On ultrasound, ACUMs are visualised as cavitated lesion with a myometrial mantle and echogenic contents seen in the antero-lateral wall of the myometrium or within the broad ligament (Figure 3). While the myometrial mantle will likely be of similar echotexture to the surrounding myometrium, the concentric orientation of its muscle fibres means that it can be clearly distinguished from it. The endometrial lining will often be visible. The fluid within the cavity should be echogenic and is most often seen as being of “ground glass” echogenicity, equivalent to the altered blood content seen in endometriomas. The contents have also been reported as hyperechogenic.

3D ultrasound can also be useful in confirming the diagnosis, although it can be difficult to get a single clear image of both the uterine cavity and the ACUM within it, because they are rarely in the same plane. Coronal 3D ultrasound image should reveal a circular cavity adjacent to the otherwise normal uterine cavity with no communication between the two cavities (Figure 4). 3D ultrasound is also crucial to excluding other uterine anomalies, and so in women with ACUMs, the main uterine cavity will be visible with both uterine horns.

Key point

• In expert hands, the diagnosis of ACUM can confidently be made on transvaginal or transrectal ultrasound.

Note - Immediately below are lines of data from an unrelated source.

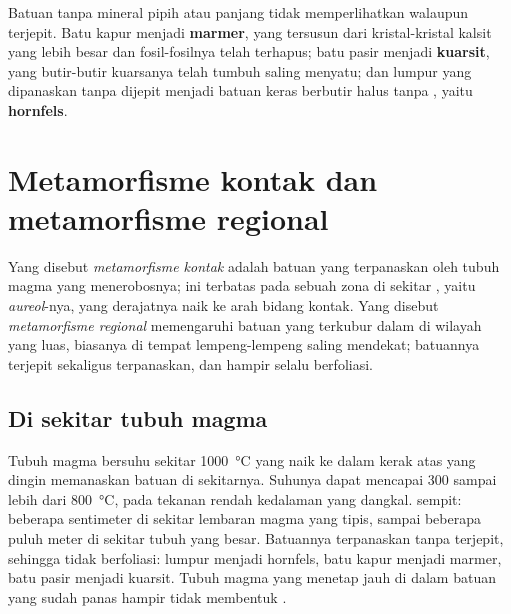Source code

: Batuan tanpa mineral pipih atau panjang tidak memperlihatkan  walaupun
terjepit. Batu kapur menjadi \textbf{marmer}, yang tersusun dari kristal-kristal
kalsit yang lebih besar dan fosil-fosilnya telah terhapus; batu pasir menjadi
\textbf{kuarsit}, yang butir-butir kuarsanya telah tumbuh saling menyatu; dan
lumpur yang dipanaskan tanpa dijepit menjadi batuan keras berbutir halus tanpa
, yaitu \textbf{hornfels}.

\section{Metamorfisme kontak dan metamorfisme regional}

\begin{definition}\label{def:g12:metamorphic-rocks:contact-regional}
Yang disebut \emph{metamorfisme kontak} adalah
 batuan yang terpanaskan oleh tubuh magma yang menerobosnya;
 ini terbatas pada sebuah zona di sekitar , yaitu
\emph{aureol}-nya, yang derajatnya naik ke arah bidang kontak.
Yang disebut \emph{metamorfisme regional}
memengaruhi batuan yang terkubur dalam di wilayah yang luas, biasanya di tempat
lempeng-lempeng saling mendekat; batuannya terjepit sekaligus terpanaskan, dan
hampir selalu berfoliasi.
\end{definition}

\subsection{Di sekitar tubuh magma}

Tubuh magma bersuhu sekitar \qty{1000}{\celsius} yang naik ke dalam kerak atas
yang dingin memanaskan batuan di sekitarnya. Suhunya dapat mencapai 300 sampai
lebih dari \qty{800}{\celsius}, pada tekanan rendah kedalaman yang dangkal.
 sempit: beberapa sentimeter di sekitar lembaran magma yang tipis,
sampai beberapa puluh meter di sekitar tubuh yang besar. Batuannya terpanaskan
tanpa terjepit, sehingga tidak berfoliasi: lumpur menjadi hornfels, batu kapur
menjadi marmer, batu pasir menjadi kuarsit. Tubuh magma yang menetap jauh di
dalam batuan yang sudah panas hampir tidak membentuk .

Magnetic resonance imaging

On MRI, ACUMs will be seen to have a central cavity, surrounded by a well-deﬁned ring with low T1 and T2 signal enhancements, which is similar to that of the junctional zone (Figures 5, 6). The surrounding myometrial mantle has been described as thickened and hypointense on T2-weighted images, which demonstrates myometrial hypertrophy. In addition, the cavities had a thin inner lining that moderately enhanced after gadolinium contrast and appeared hyperintense on T2-weighted images, indistinct from endometrium. The internal content of the cavities displays high T1 signal intensity, which persists after fat saturation and is indicative of haemorrhagic content. Some lesions will demonstrate T2 shading, which is seen in ovarian endometriomas.

Key point

• If there is diagnostic uncertainty after ultrasound examination, consideration should be given to using MRI.

Histology (microscopy)

Microscopically, the cavity of the lesion is lined with functional endometrium consisting of glands and stroma and blood is seen within the cavitation (Figure 7). Studies report that the endometrial tissue within ACUMs positively stains for CD10, oestrogen receptors (ER) and progesterone receptors (PR), which are markers of normal endometrium. They also reported that the myometrial mantle of the ACUMs contained smooth muscle cells that stained positive for desmin, ER, and PR. The myometrium surrounding the cavitated lesion may be hypertrophic and will often contain foci of adenomyosis.

Key point

• Not all histopathologists are familiar with ACUMs so it is important to let them know what that you suspect an ACUM and ensure they are aware of their histopathological features.

Differential diagnoses

Obstructive congenital uterine anomalies are key differentials of ACUMs and, therefore, excluding them is crucial to making the diagnosis. Regardless of the imaging modality used, it is important to demonstrate that there is no connection to either the uterine cavity or to the Fallopian tubes and that there are two normal interstitial portions of the Fallopian tubes. Those without sufficient expertise in ultrasound and MRI may consider other more invasive investigations, such as saline infusion sonography (SIS), hysterosalpingography (HSG), hysterosalpingo sonography using saline or foam (HyCoSy/HyFoSy) or hysteroscopy, to exclude other congenital anomalies, but these modalities should only be required in rare circumstances.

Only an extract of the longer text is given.